着いた港は賑やかで、大きな店が軒を並べていた。武器商人の町だという。
内陸すぐ側に良い鉄の産地があり、昔より大物から小物まであらゆる武器を作ってきた。
海を股に掛けた大商いをする商人はここのエターナルポースを持っている者が多いという。
いまも大きな刀工が店を並べたり、名のある刀師が山で鎚を振る。
鉄砲の店もにぎわい、新作の開発も盛んらしい。
鉄製品の全てと言うことで、包丁からテーブルセット、床屋の鋏まで何でも揃わぬ物はない。
奇跡の島〜ウソップver.
自分の武器は『口先とパチンコの腕』のウソップにとっては雑貨屋を冷やかすのが楽しい街だった。
武器の町なので、その周辺の機器も揃いやすい。
冷やかしついでに船に戻ったときにナミにまで要らぬ口を叩き、いつもよりはワリの良い
(とは言え相手はあのナミだ)賭を成立させられていた。「うほーー」
どの島に行っても店巡りはかなり楽しい。
ただこの島ではどの店の店先にも飾ってある鉄細工は形も作りも今ひとつだ。こんな物が街のシンボルなのか?武器の町には芸術心が解らないんだろう。

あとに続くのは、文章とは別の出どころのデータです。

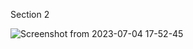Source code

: Section 2


![Screenshot from 2023-07-04 17-52-45](https://github.com/Thower56/Tp2_serveur/assets/112575794/7acbe4fc-ffdb-417e-97e3-719d4042d0ce)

俺は『海賊の』とか『秘密の』と言うフレーズに弱い。だからその店を覗いたのも店の名前が[pirates]だったからだ。
そうじゃなきゃ あんな暗くって何が出てくるかわかんないような店に行きはしなかった。
「餓鬼が来る店じゃないよ!」
入っていきなりまさしく鐘を割ったような銅鑼声で掛けられた罵倒にびびった。
奥を覗けば、医者の婆さん並の骨董品が口を利いていた。顔も上げずに手元の細工に一所懸命らしい。
そして二度目の不覚をとった。
婆さんの手元の細工が照準を合わせるスコープだと気が付いてしまったのだ。
興味を引かれた俺は震える足をひっぱたいて店の奥に進んでしまった。
婆さんの手元のスコープをじっと見た後、改めて店内に目を向けると古いものが大半で、たまに新しい物が混ざっている。しかしどれも磨かれて使い易そうな光を放ち、店の管理をしている者の丁寧さはそこいらの店では拝めないものだと気が付いてどきどきした。
こういう店こそお宝が眠っているんだ。やや得意になって店内の散策に気を取られていた。
「何だ、耳がないのかい?そんな奴が銃なんて扱うもんじゃないよ。」
もう一度腰の入った罵倒が飛んできて、また身をすくませた。
でも俺は海賊キャプテンウソップ様。
体制をなおして取りあえず声を掛けてみる。
「い、いやーー凄ぇ品揃えなんだな!」
「なんだい。まだいるのかい?」
老眼鏡を外してこちらの顔を見る婆さんは不細工な怖い顔だった。
その強面の顔なのに吃驚したように小さな目を見開いた顔に何となく愛嬌があり、場違いなところに来たかとびびる俺の気持ちを楽にしてくれた。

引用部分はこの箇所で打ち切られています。